Matar a una democracia no se da en las manos un solo tipo al que llamamos dictador; las democracias se socavan, se degradan, se devalúan y cuando están agonizantes en el suelo se la mata por piedad, resignación o con la esperanza de que crezca algo mejor, algo más fuerte y nuevo; una esperanza boba quizás, pero no está lejos del andamiaje ideológico de universitarios que creen en Mercurio retrógrado. Nuestra sociedad se divide en una mitad que recibió algún tipo de educación formal y no puede leer dos carillas seguidas ni comprender dos subordinadas juntas; la otra mitad no pierde el tiempo en la escuela porque hay una olla que parar.
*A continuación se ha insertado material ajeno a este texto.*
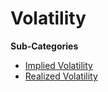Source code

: # Volatility

**Sub-Categories**

* [Implied Volatility](market-implied-volatility.md)
* [Realized Volatility](realized-volatility.md)
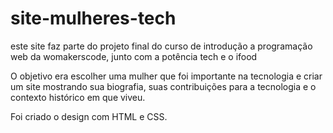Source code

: # site-mulheres-tech
 este site faz parte do projeto final do curso de introdução a programação web da womakerscode, junto com a potência tech e o ifood

 O objetivo era escolher uma mulher que foi importante na tecnologia e criar um site mostrando sua biografia, suas contribuições para a tecnologia e o contexto histórico em que viveu.

 Foi criado o design com HTML e CSS. 
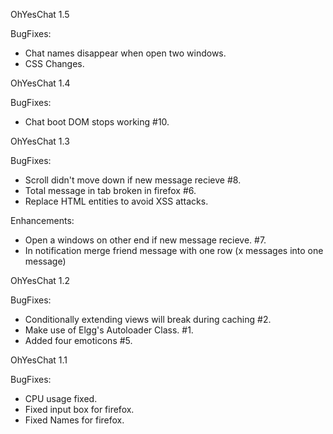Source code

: OhYesChat 1.5

BugFixes:
* Chat names disappear when open two windows.
* CSS Changes.

OhYesChat 1.4

BugFixes:

* Chat boot DOM stops working #10.

OhYesChat 1.3

BugFixes:

* Scroll didn't move down if new message recieve #8.
* Total message in tab broken in firefox #6.
* Replace HTML entities to avoid XSS attacks.

Enhancements:
* Open a windows on other end if new message recieve. #7.
* In notification merge friend message with one row (x messages into one message)

OhYesChat 1.2

BugFixes:

* Conditionally extending views will break during caching #2.
* Make use of Elgg's Autoloader Class. #1.
* Added four emoticons #5.

OhYesChat 1.1 

BugFixes:

* CPU usage fixed.
* Fixed input box for firefox.
* Fixed Names for firefox.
La lenta degradación se viene advirtiendo desde antes de que pronunciemos el nombre de Javier Milei, pero sin la capacidad de poder reducirlo en una sola placa o un solo videíto cortito para que puedan compartir en sus redes sociales para que puedan desarrollar su voto ideológico, porque construir una ideología es difícil, angustiante, decepcionante, y bastante largo en el tiempo; no corre a la velocidad de las redes.

La democracia que limita poner proyectos autoritarios, la democracia que debatió hasta el desvelo el aborto, la democracia que representa a las minorías que no votaron por el candidato ganador mediante la oposición, no es la que se circunscribe en una stories para ganar una contienda electoral, no es un videojuego con opciones maniqueas. Cuando reducimos la democracia a una mera competencia, la estamos devaluando, y cuando elegimos como arena de esa competencia las redes sociales, no sólo la estamos devaluando, sino que le estamos dando la posibilidad de ganar, no a los que mejor piensan, sino a quienes lo hacen más rápido, más locuaz, los que mienten mejor, los que saben jugar al juego de ideas y posiciones ideológicas que esfuman en treinta segundos. Cuando se quita la complejidad sólo queda la competencia, y para la gente que no fue educada en la democracia como herramienta, solo importa quién gana.

 


Milei en el mejor de los casos será un incompetente; en el peor hará lo que promete. Massa empoderado es peronismo empoderado: van por todo. Quitarle legitimidad al ganador de la competencia con el voto en blanco, los domestica, los hace caminar con cautela, y tenemos precedentes en la historia, quizás no es la historia mainstream, la que pueda generar impacto para un meme; pero esa historia tampoco es digna de olvidar.

Elijo a mis candidatos convencido, no bajo extorsión ni a punta de pistola, lo hago libremente por aquello que sé que podré defender durante los próximos cuatro años, porque no quiero ser como los que hicieron campaña por Alberto Fernández. Votar menos malo es asumir que la oferta es mala, pero decirle a uno de los candidatos que es bueno. Yo elijo decir con mi voto, qué pienso.